I don’t know what gave Osanai-san a bigger shock – that her bicycle had been stolen, or that her she’d missed the chance to eat the spring-exclusive strawberry tarts. Another bicycle could be bought, but the strawberry tarts were products exclusive to this spring. On the other hand, the two strawberry tarts only cost three thousand yen in total, but a bicycle would cost at least three times more. In her stunned state, Osanai-san was unable to move her hands, and had dropped the polyester bag of milk on the way home. She showed no reaction even when I tried to call out to her or console her.

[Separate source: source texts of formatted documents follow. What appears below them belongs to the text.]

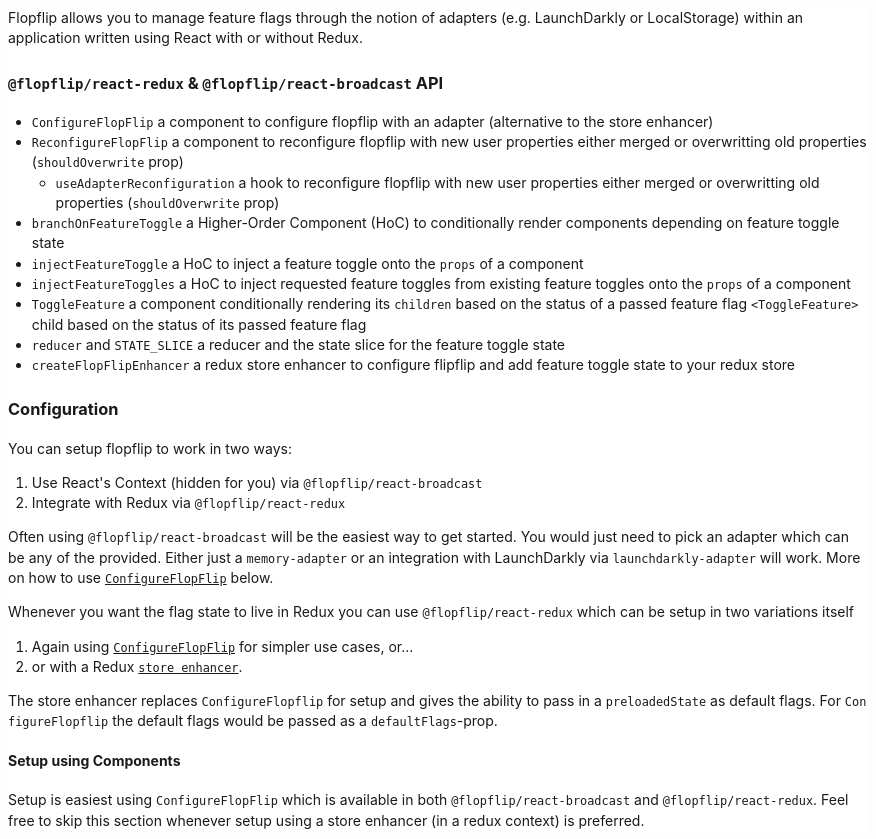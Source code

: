 Flopflip allows you to manage feature flags through the notion of adapters (e.g.
LaunchDarkly or LocalStorage) within an application written using React with or
without Redux.

### `@flopflip/react-redux` & `@flopflip/react-broadcast` API

- `ConfigureFlopFlip` a component to configure flopflip with an adapter
  (alternative to the store enhancer)
- `ReconfigureFlopFlip` a component to reconfigure flopflip with new user properties
  either merged or overwritting old properties (`shouldOverwrite` prop)
  - `useAdapterReconfiguration` a hook to reconfigure flopflip with new user properties
    either merged or overwritting old properties (`shouldOverwrite` prop)
- `branchOnFeatureToggle` a Higher-Order Component (HoC) to conditionally render
  components depending on feature toggle state
- `injectFeatureToggle` a HoC to inject a feature toggle onto the `props` of a
  component
- `injectFeatureToggles` a HoC to inject requested feature toggles from existing
  feature toggles onto the `props` of a component
- `ToggleFeature` a component conditionally rendering its `children` based on
  the status of a passed feature flag
  `<ToggleFeature>` child based on the status of its passed feature flag
- `reducer` and `STATE_SLICE` a reducer and the state slice for the feature
  toggle state
- `createFlopFlipEnhancer` a redux store enhancer to configure flipflip and add
  feature toggle state to your redux store

### Configuration

You can setup flopflip to work in two ways:

1.  Use React's Context (hidden for you) via `@flopflip/react-broadcast`
2.  Integrate with Redux via `@flopflip/react-redux`

Often using `@flopflip/react-broadcast` will be the easiest way to get started. You would just need to pick an adapter which can be any of the provided. Either just a `memory-adapter` or an integration with LaunchDarkly via `launchdarkly-adapter` will work. More on how to use [`ConfigureFlopFlip`](#setup-using-components) below.

Whenever you want the flag state to live in Redux you can use `@flopflip/react-redux` which can be setup in two variations itself

1.  Again using [`ConfigureFlopFlip`](#setup-using-components) for simpler use cases, or...
2.  or with a Redux [`store enhancer`](#setup-through-a-redux-store-enhancer).

The store enhancer replaces `ConfigureFlopflip` for setup and gives the ability to pass in a `preloadedState` as default flags. For `ConfigureFlopflip` the default flags would be passed as a `defaultFlags`-prop.

#### Setup using Components

Setup is easiest using `ConfigureFlopFlip` which is available in both
`@flopflip/react-broadcast` and `@flopflip/react-redux`. Feel free to skip this
section whenever setup using a store enhancer (in a redux context) is preferred.
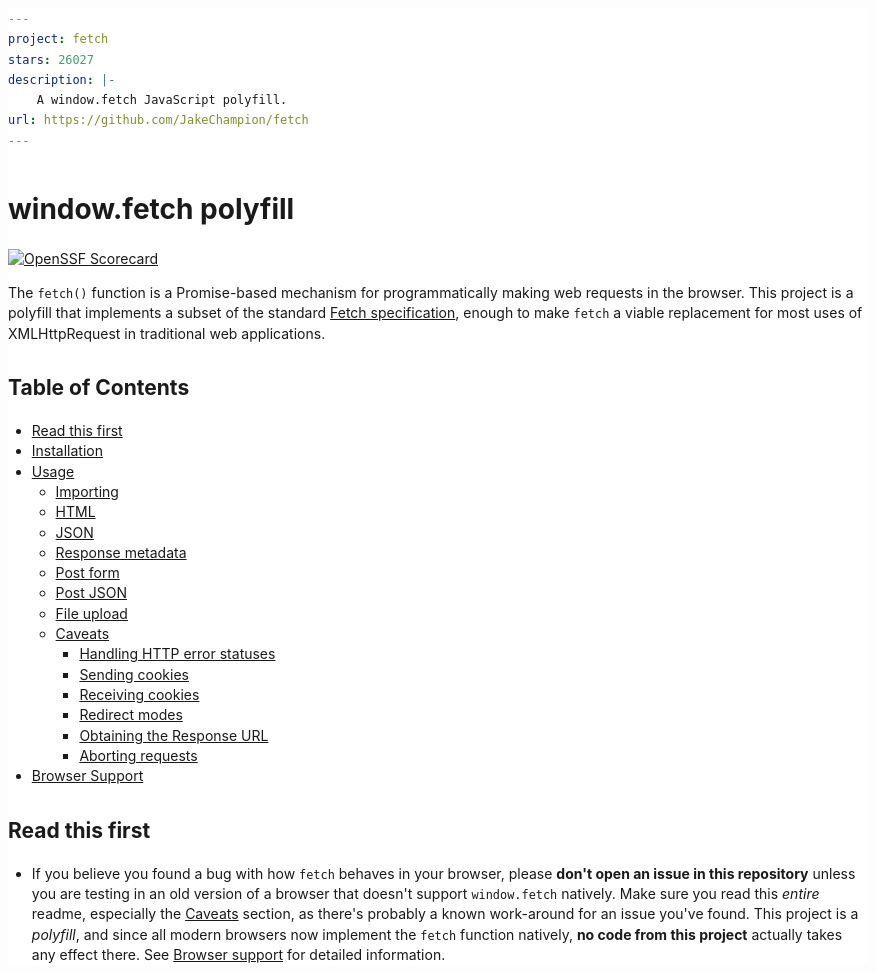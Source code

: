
 ```yaml
---
project: fetch
stars: 26027
description: |-
    A window.fetch JavaScript polyfill.
url: https://github.com/JakeChampion/fetch
---
```


# window.fetch polyfill

[![OpenSSF Scorecard](https://api.securityscorecards.dev/projects/github.com/JakeChampion/fetch/badge)](https://securityscorecards.dev/viewer/?uri=github.com/JakeChampion/fetch)

The `fetch()` function is a Promise-based mechanism for programmatically making
web requests in the browser. This project is a polyfill that implements a subset
of the standard [Fetch specification][], enough to make `fetch` a viable
replacement for most uses of XMLHttpRequest in traditional web applications.

## Table of Contents

* [Read this first](#read-this-first)
* [Installation](#installation)
* [Usage](#usage)
  * [Importing](#importing)
  * [HTML](#html)
  * [JSON](#json)
  * [Response metadata](#response-metadata)
  * [Post form](#post-form)
  * [Post JSON](#post-json)
  * [File upload](#file-upload)
  * [Caveats](#caveats)
    * [Handling HTTP error statuses](#handling-http-error-statuses)
    * [Sending cookies](#sending-cookies)
    * [Receiving cookies](#receiving-cookies)
    * [Redirect modes](#redirect-modes)
    * [Obtaining the Response URL](#obtaining-the-response-url)
    * [Aborting requests](#aborting-requests)
* [Browser Support](#browser-support)

## Read this first

* If you believe you found a bug with how `fetch` behaves in your browser,
  please **don't open an issue in this repository** unless you are testing in
  an old version of a browser that doesn't support `window.fetch` natively.
  Make sure you read this _entire_ readme, especially the [Caveats](#caveats)
  section, as there's probably a known work-around for an issue you've found.
  This project is a _polyfill_, and since all modern browsers now implement the
  `fetch` function natively, **no code from this project** actually takes any
  effect there. See [Browser support](#browser-support) for detailed
  information.


  [fetch specification]: https://fetch.spec.whatwg.org
  [cors]: https://developer.mozilla.org/en-US/docs/Web/HTTP/Access_control_CORS
  [csrf]: https://www.owasp.org/index.php/Cross-Site_Request_Forgery_(CSRF)_Prevention_Cheat_Sheet
  [forbidden header name]: https://developer.mozilla.org/en-US/docs/Glossary/Forbidden_header_name
  [releases]: https://github.com/github/fetch/releases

The next day, I tried sending her an email between lessons, but there was no reply. While I was in a dilemma regarding whether I should leave her alone, lessons ended for the day, and an email was soon delivered to my phone.

“I’ll come find you, as agreed.”

Seeing that the sender was Kengo, I was reminded of the appointment with him, which I had all but forgotten about.

Well, let’s forget about Osanai-san for a while. She’ll never despair of the world for the sake of a bicycle and strawberry tarts. Moving on from that, I waited for Kengo. A mere two or three minutes after I received the email, Kengo appeared. In his hand was a university notebook. I thought that it contained the picture he mentioned, but I was wrong.

“Where are we going? Since we’re looking at a picture, it’ll be the Art Room, right?”

“Exactly.”

I was wondering if I should bring along my favorite loose-leaf notebook if I had to take notes, but since Kengo already had a notebook, I’ll leave it to him.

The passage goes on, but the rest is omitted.